Music industry executives said the first wave of DVD-Audio discs is far less likely to include backward-compatible “hybrid” discs that would feature one layer of DVD-Audio and a second CD-audio layer that would be playable on any existing CD player.
… vs. Super Audio CD (SACD)
The other DVD-based music format, Super Audio CD (SACD) was developed by Philips and Sony. SACD features single-sided two-layer discs that allow for six-channel and two-channel audio using Direct Stream Digital (DSD) coding.
The spec includes technology allowing for optional Redbook CD tracks on one layer for backward compatibility with CD players.
As with DVD-Audio, discs could contain song titles, lyrics, graphics, multiple still images, and full-motion videos.
The first player is due in October in the U.S. from Sony at a suggested $5,000. It will be accompanied at launch by 56 titles from three Sony Music and six independent labels.
Major music companies other than Sony have withheld their support of the format until Sony and Philips agree to a comprehensive set of copyright-protection standards that have already been adopted by the DVD-Audio camp. But a handful of independent specialty labels have embraced SACD and consider it the superior format.
Sony’s player and the first SACD discs will be two-channel products, ostensibly to position the format as an audiophile format but also because recording industry infrastructure based on SACD’s underlying DSD technology probably won’t be available until late next year.

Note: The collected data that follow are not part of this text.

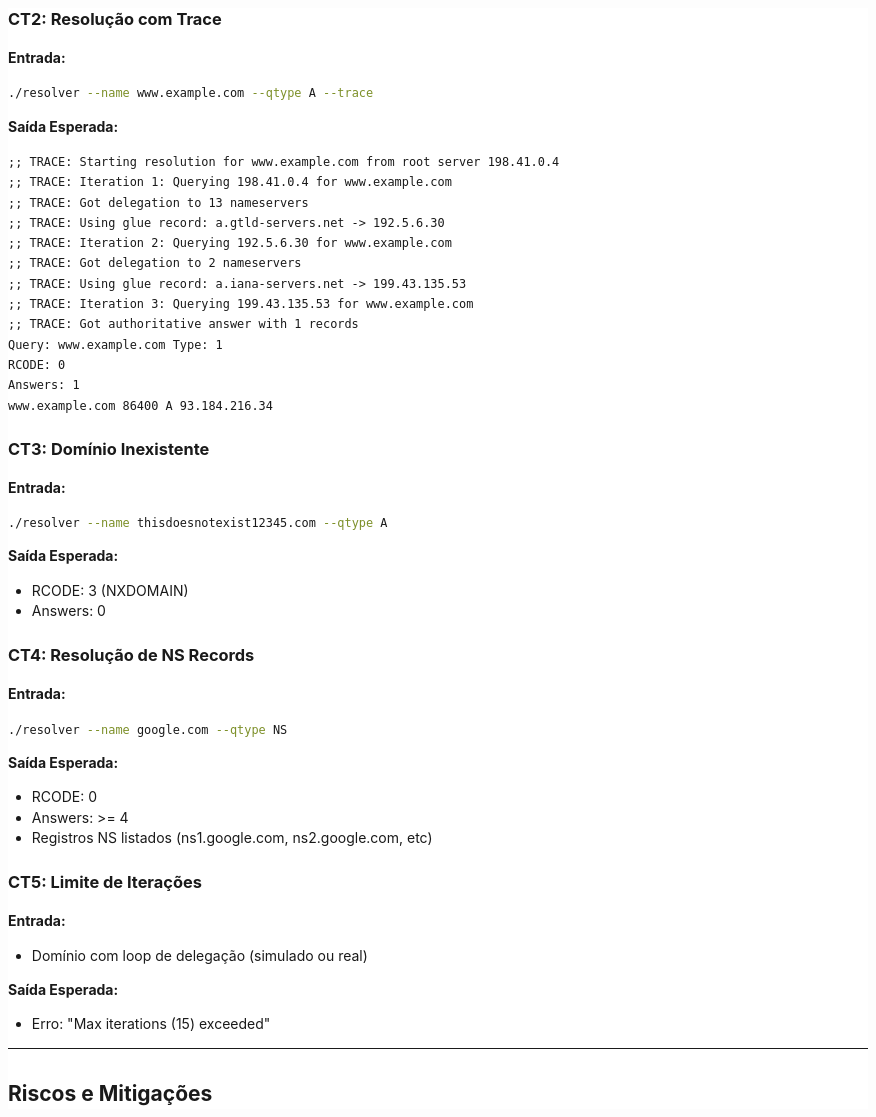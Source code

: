 ### CT2: Resolução com Trace
**Entrada:**
```bash
./resolver --name www.example.com --qtype A --trace
```

**Saída Esperada:**
```
;; TRACE: Starting resolution for www.example.com from root server 198.41.0.4
;; TRACE: Iteration 1: Querying 198.41.0.4 for www.example.com
;; TRACE: Got delegation to 13 nameservers
;; TRACE: Using glue record: a.gtld-servers.net -> 192.5.6.30
;; TRACE: Iteration 2: Querying 192.5.6.30 for www.example.com
;; TRACE: Got delegation to 2 nameservers
;; TRACE: Using glue record: a.iana-servers.net -> 199.43.135.53
;; TRACE: Iteration 3: Querying 199.43.135.53 for www.example.com
;; TRACE: Got authoritative answer with 1 records
Query: www.example.com Type: 1
RCODE: 0
Answers: 1
www.example.com 86400 A 93.184.216.34
```

### CT3: Domínio Inexistente
**Entrada:**
```bash
./resolver --name thisdoesnotexist12345.com --qtype A
```

**Saída Esperada:**
- RCODE: 3 (NXDOMAIN)
- Answers: 0

### CT4: Resolução de NS Records
**Entrada:**
```bash
./resolver --name google.com --qtype NS
```

**Saída Esperada:**
- RCODE: 0
- Answers: >= 4
- Registros NS listados (ns1.google.com, ns2.google.com, etc)

### CT5: Limite de Iterações
**Entrada:**
- Domínio com loop de delegação (simulado ou real)

**Saída Esperada:**
- Erro: "Max iterations (15) exceeded"

---

## Riscos e Mitigações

The first SACD titles will consist largely of jazz, classical and blues titles. Most of the 16 titles supplied by the independent labels will be backward-compatible hybrid discs featuring a separate CD-audio layer readable by existing CD players. But Sony Music’s first discs will not be hybrids.
Even without the support of BMG, EMI, Universal and Warner, SACD’s consumer appeal will no doubt broaden late next year when multichannel recordings and players are expected to come to market. Around that time, Telarc hopes to release its first multichannel SACD discs.